I also wonder if Google is somehow getting worse about this. For example, I happen to know now (though I didn't know when I started the stumblingon project) that there are a couple other similar sites that exist. However, when I originally googled "Stumble Upon" and phrases like "Stumble Upon Alternative" or "Stumble Upon Clone" I never saw any of the others that do exist. Instead, it is/was mostly "Top N Stumble Upon Alternatives"-type listicles that weren't very good and would suggest things like "Facebook". Oddly, the top result, for me, for "Stumble Upon Clone" is this weird website [1] which I think is selling Stumble Upon clones, like - they will make a Stumble Upon clone for you. (Possible I'm misreading that).
Thank you! I love exploring the little corners of the internet, but haven't been exploring around as much in the past 10 years.
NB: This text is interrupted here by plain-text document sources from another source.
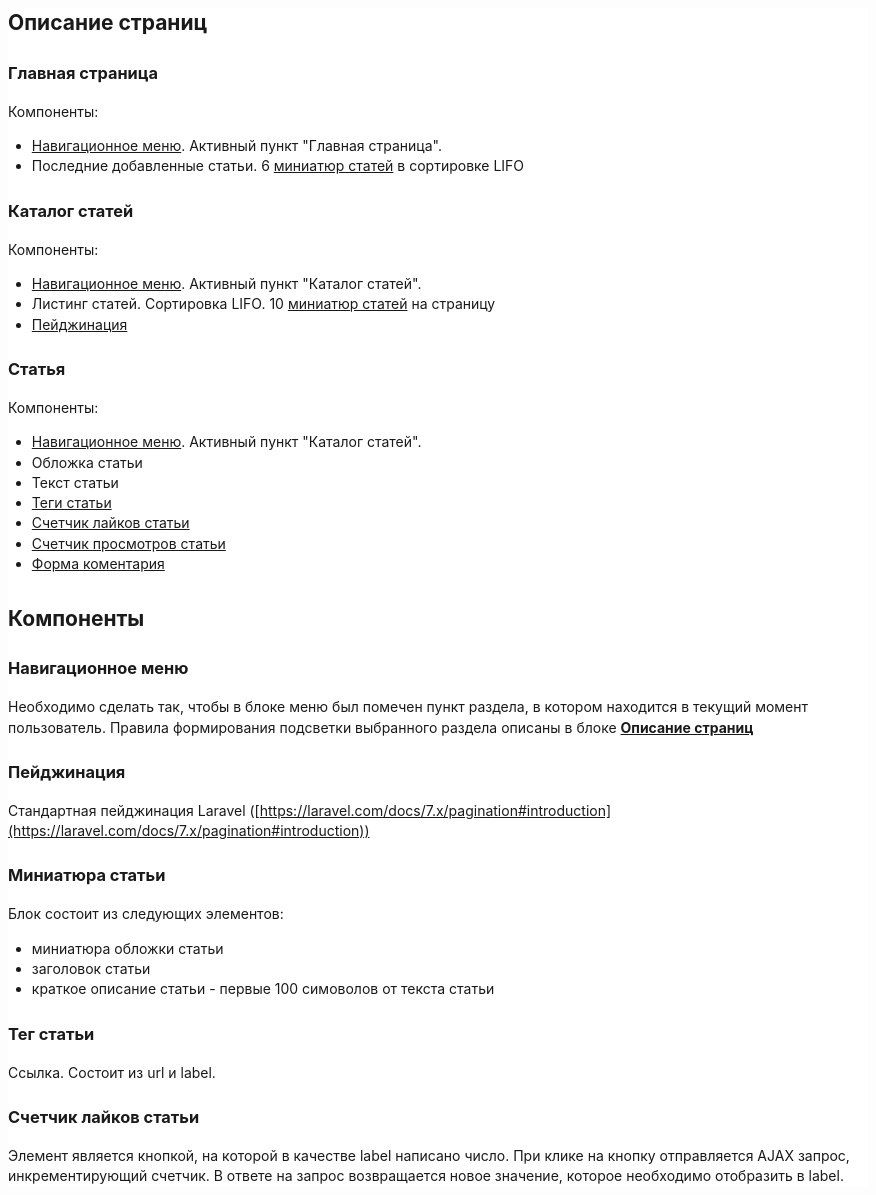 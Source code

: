 ## Описание страниц
### Главная страница
Компоненты:
- [Навигационное меню](#навигационное-меню). Активный пункт "Главная страница".
- Последние добавленные статьи. 6 [миниатюр статей](#миниатюра-статьи) в сортировке LIFO

### Каталог статей
Компоненты:
- [Навигационное меню](#навигационное-меню). Активный пункт "Каталог статей".
- Листинг статей. Сортировка LIFO. 10 [миниатюр статей](#миниатюра-статьи) на страницу
- [Пейджинация](#пейджинация)

### Статья
Компоненты:
- [Навигационное меню](#навигационное-меню). Активный пункт "Каталог статей".
- Обложка статьи
- Текст статьи
- [Теги статьи](#тег-статьи)
- [Счетчик лайков статьи](#счетчик-лайков-статьи)
- [Счетчик просмотров статьи](#счетчик-просмотров-статьи)
- [Форма коментария](#форма-комментария)

## Компоненты

### Навигационное меню
Необходимо сделать так, чтобы в блоке меню был помечен пункт раздела, в котором находится в текущий момент пользователь. Правила формирования подсветки выбранного раздела описаны в блоке [**Описание страниц**](#описание-страниц)

### Пейджинация
Стандартная пейджинация Laravel ([https://laravel.com/docs/7.x/pagination#introduction](https://laravel.com/docs/7.x/pagination#introduction))

### Миниатюра статьи
Блок состоит из следующих элементов:
- миниатюра обложки статьи
- заголовок статьи
- краткое описание статьи - первые 100 симоволов от текста статьи

### Тег статьи
Ссылка. Состоит из url и label. 

### Счетчик лайков статьи
Элемент является кнопкой, на которой в качестве label написано число.
При клике на кнопку отправляется AJAX запрос, инкрементирующий счетчик. В ответе на запрос 
возвращается новое значение, которое необходимо отобразить в label.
I really appreciate the History portion. If I recall right, StumbleUpon with the toolbar didn't save to history quite right, so I had a tough time getting back to a page after getting click happy. Down the line, liking/categorizing/personalized suggestions would be really nice, but I might be too reminiscing about StumbleUpon too much. :)
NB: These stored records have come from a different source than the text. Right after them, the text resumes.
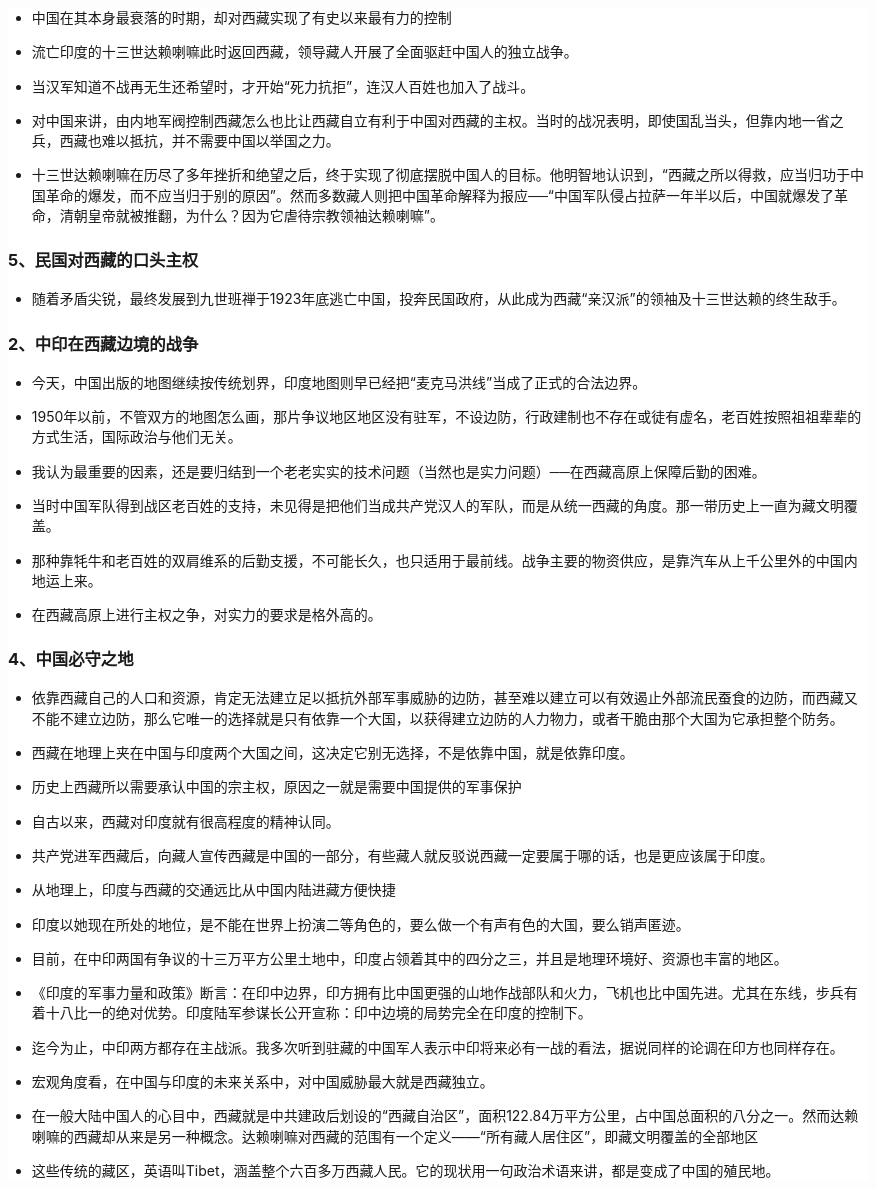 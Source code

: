 * 中国在其本身最衰落的时期，却对西藏实现了有史以来最有力的控制

* 流亡印度的十三世达赖喇嘛此时返回西藏，领导藏人开展了全面驱赶中国人的独立战争。

* 当汉军知道不战再无生还希望时，才开始“死力抗拒”，连汉人百姓也加入了战斗。

* 对中国来讲，由内地军阀控制西藏怎么也比让西藏自立有利于中国对西藏的主权。当时的战况表明，即使国乱当头，但靠内地一省之兵，西藏也难以抵抗，并不需要中国以举国之力。

* 十三世达赖喇嘛在历尽了多年挫折和绝望之后，终于实现了彻底摆脱中国人的目标。他明智地认识到，“西藏之所以得救，应当归功于中国革命的爆发，而不应当归于别的原因”。然而多数藏人则把中国革命解释为报应──“中国军队侵占拉萨一年半以后，中国就爆发了革命，清朝皇帝就被推翻，为什么？因为它虐待宗教领袖达赖喇嘛”。


### 5、民国对西藏的口头主权

* 随着矛盾尖锐，最终发展到九世班禅于1923年底逃亡中国，投奔民国政府，从此成为西藏“亲汉派”的领袖及十三世达赖的终生敌手。


### 2、中印在西藏边境的战争

* 今天，中国出版的地图继续按传统划界，印度地图则早已经把“麦克马洪线”当成了正式的合法边界。 

* 1950年以前，不管双方的地图怎么画，那片争议地区地区没有驻军，不设边防，行政建制也不存在或徒有虚名，老百姓按照祖祖辈辈的方式生活，国际政治与他们无关。

* 我认为最重要的因素，还是要归结到一个老老实实的技术问题（当然也是实力问题）──在西藏高原上保障后勤的困难。 

* 当时中国军队得到战区老百姓的支持，未见得是把他们当成共产党汉人的军队，而是从统一西藏的角度。那一带历史上一直为藏文明覆盖。

* 那种靠牦牛和老百姓的双肩维系的后勤支援，不可能长久，也只适用于最前线。战争主要的物资供应，是靠汽车从上千公里外的中国内地运上来。 

* 在西藏高原上进行主权之争，对实力的要求是格外高的。 


### 4、中国必守之地

* 依靠西藏自己的人口和资源，肯定无法建立足以抵抗外部军事威胁的边防，甚至难以建立可以有效遏止外部流民蚕食的边防，而西藏又不能不建立边防，那么它唯一的选择就是只有依靠一个大国，以获得建立边防的人力物力，或者干脆由那个大国为它承担整个防务。 

* 西藏在地理上夹在中国与印度两个大国之间，这决定它别无选择，不是依靠中国，就是依靠印度。

* 历史上西藏所以需要承认中国的宗主权，原因之一就是需要中国提供的军事保护

* 自古以来，西藏对印度就有很高程度的精神认同。

* 共产党进军西藏后，向藏人宣传西藏是中国的一部分，有些藏人就反驳说西藏一定要属于哪的话，也是更应该属于印度。 

* 从地理上，印度与西藏的交通远比从中国内陆进藏方便快捷

* 印度以她现在所处的地位，是不能在世界上扮演二等角色的，要么做一个有声有色的大国，要么销声匿迹。

* 目前，在中印两国有争议的十三万平方公里土地中，印度占领着其中的四分之三，并且是地理环境好、资源也丰富的地区。

* 《印度的军事力量和政策》断言：在印中边界，印方拥有比中国更强的山地作战部队和火力，飞机也比中国先进。尤其在东线，步兵有着十八比一的绝对优势。印度陆军参谋长公开宣称：印中边境的局势完全在印度的控制下。 

* 迄今为止，中印两方都存在主战派。我多次听到驻藏的中国军人表示中印将来必有一战的看法，据说同样的论调在印方也同样存在。 

* 宏观角度看，在中国与印度的未来关系中，对中国威胁最大就是西藏独立。

* 在一般大陆中国人的心目中，西藏就是中共建政后划设的“西藏自治区”，面积122.84万平方公里，占中国总面积的八分之一。然而达赖喇嘛的西藏却从来是另一种概念。达赖喇嘛对西藏的范围有一个定义——“所有藏人居住区”，即藏文明覆盖的全部地区

* 这些传统的藏区，英语叫Tibet，涵盖整个六百多万西藏人民。它的现状用一句政治术语来讲，都是变成了中国的殖民地。
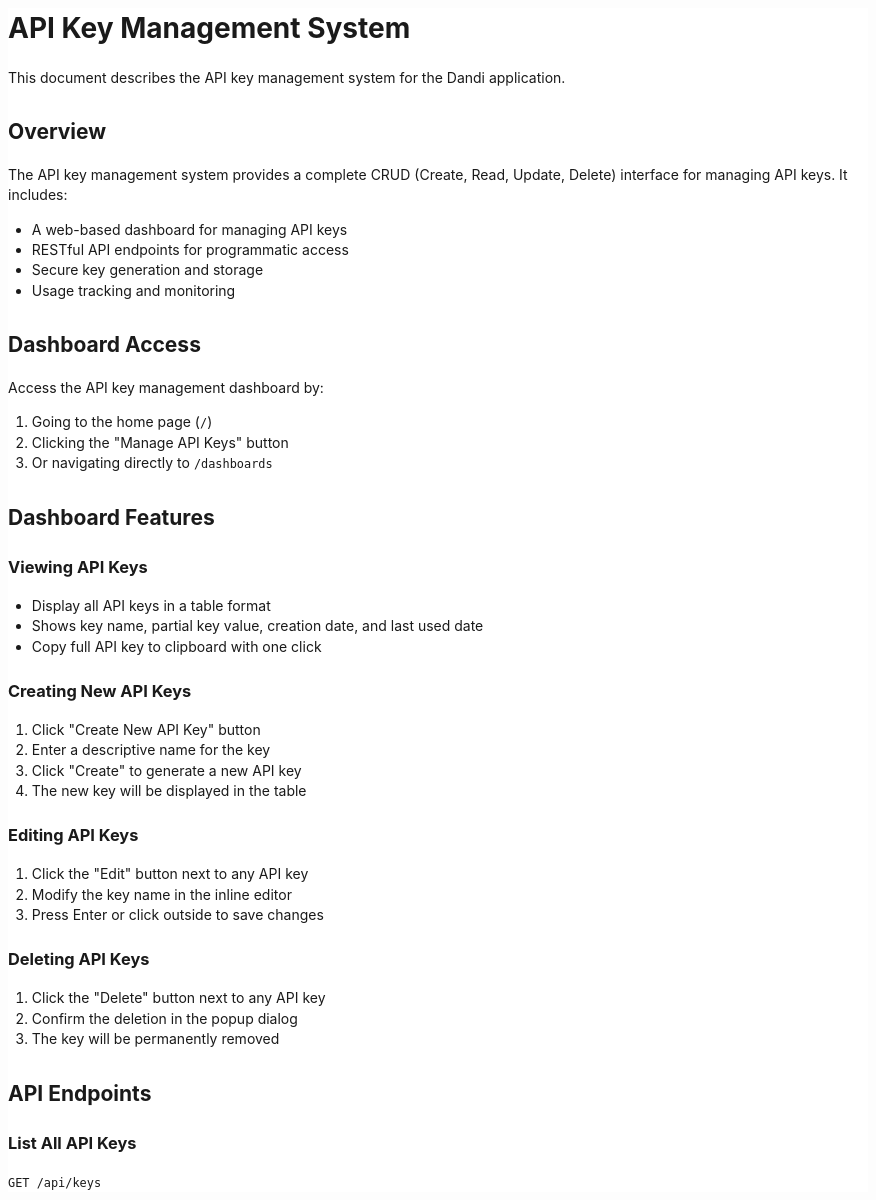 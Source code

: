 # API Key Management System

This document describes the API key management system for the Dandi application.

## Overview

The API key management system provides a complete CRUD (Create, Read, Update, Delete) interface for managing API keys. It includes:

- A web-based dashboard for managing API keys
- RESTful API endpoints for programmatic access
- Secure key generation and storage
- Usage tracking and monitoring

## Dashboard Access

Access the API key management dashboard by:

1. Going to the home page (`/`)
2. Clicking the "Manage API Keys" button
3. Or navigating directly to `/dashboards`

## Dashboard Features

### Viewing API Keys
- Display all API keys in a table format
- Shows key name, partial key value, creation date, and last used date
- Copy full API key to clipboard with one click

### Creating New API Keys
1. Click "Create New API Key" button
2. Enter a descriptive name for the key
3. Click "Create" to generate a new API key
4. The new key will be displayed in the table

### Editing API Keys
1. Click the "Edit" button next to any API key
2. Modify the key name in the inline editor
3. Press Enter or click outside to save changes

### Deleting API Keys
1. Click the "Delete" button next to any API key
2. Confirm the deletion in the popup dialog
3. The key will be permanently removed

## API Endpoints

### List All API Keys
```http
GET /api/keys
```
I remember setting the Stumble button to Alt+F11. Those two keys were smooth without any markings remaining after a couple years.
The Stumble button was hidden at my screensize which was a little confusing :-). Looks like removing `.wholePageContainer{height: 100vh;}` fixes the issue and keeps the buttons from stacking on top of each other.
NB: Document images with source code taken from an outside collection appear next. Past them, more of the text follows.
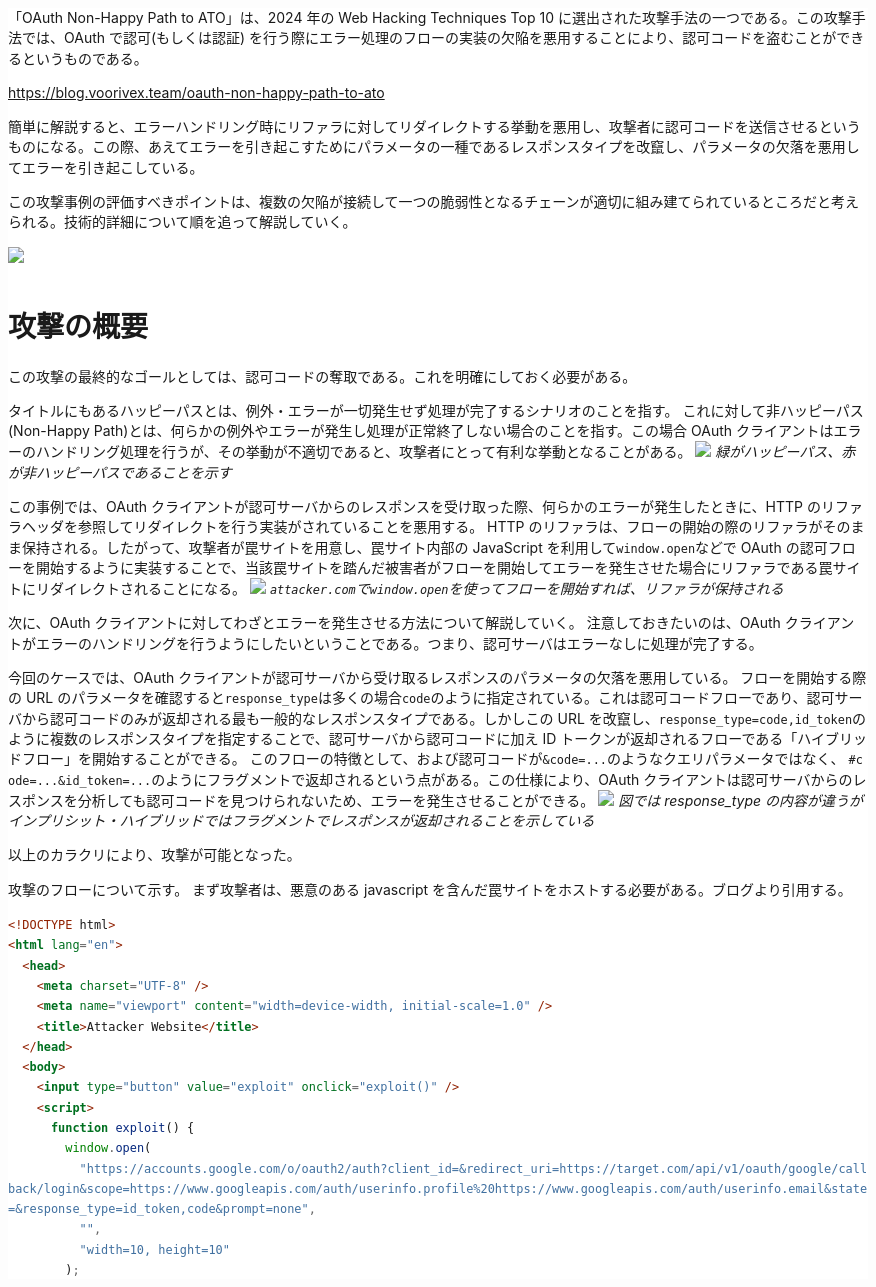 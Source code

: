 「OAuth Non-Happy Path to ATO」は、2024 年の Web Hacking Techniques Top 10 に選出された攻撃手法の一つである。この攻撃手法では、OAuth で認可(もしくは認証) を行う際にエラー処理のフローの実装の欠陥を悪用することにより、認可コードを盗むことができるというものである。

https://blog.voorivex.team/oauth-non-happy-path-to-ato

簡単に解説すると、エラーハンドリング時にリファラに対してリダイレクトする挙動を悪用し、攻撃者に認可コードを送信させるというものになる。この際、あえてエラーを引き起こすためにパラメータの一種であるレスポンスタイプを改竄し、パラメータの欠落を悪用してエラーを引き起こしている。

この攻撃事例の評価すべきポイントは、複数の欠陥が接続して一つの脆弱性となるチェーンが適切に組み建てられているところだと考えられる。技術的詳細について順を追って解説していく。

![](https://cdn.hashnode.com/res/hashnode/image/upload/v1731316422739/22f91017-78f6-4a99-89f6-9404c39598ed.png?auto=compress,format&format=webp)

# 攻撃の概要

この攻撃の最終的なゴールとしては、認可コードの奪取である。これを明確にしておく必要がある。

タイトルにもあるハッピーパスとは、例外・エラーが一切発生せず処理が完了するシナリオのことを指す。
これに対して非ハッピーパス(Non-Happy Path)とは、何らかの例外やエラーが発生し処理が正常終了しない場合のことを指す。この場合 OAuth クライアントはエラーのハンドリング処理を行うが、その挙動が不適切であると、攻撃者にとって有利な挙動となることがある。
![](https://cdn.hashnode.com/res/hashnode/image/upload/v1728073019425/15bb6644-8d22-4e1b-aa30-349ce7fe5f1c.png?auto=compress,format&format=webp)
_緑がハッピーパス、赤が非ハッピーパスであることを示す_

この事例では、OAuth クライアントが認可サーバからのレスポンスを受け取った際、何らかのエラーが発生したときに、HTTP のリファラヘッダを参照してリダイレクトを行う実装がされていることを悪用する。
HTTP のリファラは、フローの開始の際のリファラがそのまま保持される。したがって、攻撃者が罠サイトを用意し、罠サイト内部の JavaScript を利用して`window.open`などで OAuth の認可フローを開始するように実装することで、当該罠サイトを踏んだ被害者がフローを開始してエラーを発生させた場合にリファラである罠サイトにリダイレクトされることになる。
![](https://cdn.hashnode.com/res/hashnode/image/upload/v1728063263872/31c22ade-2cc5-40e8-b2a6-2a5bfe3e7e00.png?auto=compress,format&format=webp)
_`attacker.com`で`window.open`を使ってフローを開始すれば、リファラが保持される_

次に、OAuth クライアントに対してわざとエラーを発生させる方法について解説していく。
注意しておきたいのは、OAuth クライアントがエラーのハンドリングを行うようにしたいということである。つまり、認可サーバはエラーなしに処理が完了する。

今回のケースでは、OAuth クライアントが認可サーバから受け取るレスポンスのパラメータの欠落を悪用している。
フローを開始する際の URL のパラメータを確認すると`response_type`は多くの場合`code`のように指定されている。これは認可コードフローであり、認可サーバから認可コードのみが返却される最も一般的なレスポンスタイプである。しかしこの URL を改竄し、`response_type=code,id_token`のように複数のレスポンスタイプを指定することで、認可サーバから認可コードに加え ID トークンが返却されるフローである「ハイブリッドフロー」を開始することができる。
このフローの特徴として、および認可コードが`&code=...`のようなクエリパラメータではなく、
`#code=...&id_token=...`のようにフラグメントで返却されるという点がある。この仕様により、OAuth クライアントは認可サーバからのレスポンスを分析しても認可コードを見つけられないため、エラーを発生させることができる。
![](https://cdn.hashnode.com/res/hashnode/image/upload/v1731315515124/9c915fad-3da2-41d0-9c40-e0f5ece14705.png?auto=compress,format&format=webp)
_図では response_type の内容が違うが<br />インプリシット・ハイブリッドではフラグメントでレスポンスが返却されることを示している_

以上のカラクリにより、攻撃が可能となった。

攻撃のフローについて示す。
まず攻撃者は、悪意のある javascript を含んだ罠サイトをホストする必要がある。ブログより引用する。

```html
<!DOCTYPE html>
<html lang="en">
  <head>
    <meta charset="UTF-8" />
    <meta name="viewport" content="width=device-width, initial-scale=1.0" />
    <title>Attacker Website</title>
  </head>
  <body>
    <input type="button" value="exploit" onclick="exploit()" />
    <script>
      function exploit() {
        window.open(
          "https://accounts.google.com/o/oauth2/auth?client_id=&redirect_uri=https://target.com/api/v1/oauth/google/callback/login&scope=https://www.googleapis.com/auth/userinfo.profile%20https://www.googleapis.com/auth/userinfo.email&state=&response_type=id_token,code&prompt=none",
          "",
          "width=10, height=10"
        );
```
Hmm, that's troubling. What browser and OS are you using? Having read your comments I realized I haven't tested it on high zoom in safari (or at all on Internet Explorer or Edge).
Hopefully there are zero malicious websites here, but the metrics page shows a little over 10k stumbles since submission - https://service.stumblingon.com/metrics
Thank you. I was wondering if people would find the API and do anything with it. You can use the same endpoint to check approved submissions (status: 1) and rejected submissions (status: 2) although currently there aren't very many rejected as I recently switched databases and didn't bother to transfer over rejected submissions.
Just curious - what format are the user IDs? I thought they may have been IP addresses simply converted to an int, but if that's the case it's been done in a way I can't reverse.
The user IDs don't really encode any information. They are just there to associate a history with a user. When a user visits the page there's a check to see if they have a user id in local storage, if not then it gets the current time and hashes it to produce a new userId which is stored in local storage for future use.
StumbleUpon, Geocities, IRC... seems like we have collective nostalgia for old web. I want to see forums take off again. So I'm building https://discoflip.com where anyone can create one quickly.
I made something similar 10 years ago, but maybe more like digg.it so you can search a category and vote: http://tentacle.rupy.se (use a throwaway password, I was young and I didn't hash them back then :S).
Seems like with new TLDs coming out all the time, there should be no validation being done. You attempt to resolve the name entered and allow it if it passes.
Can you try now? I modified the client side regex to make it much more permissive. I was able to successfully submit a few with .network, .land, and .live.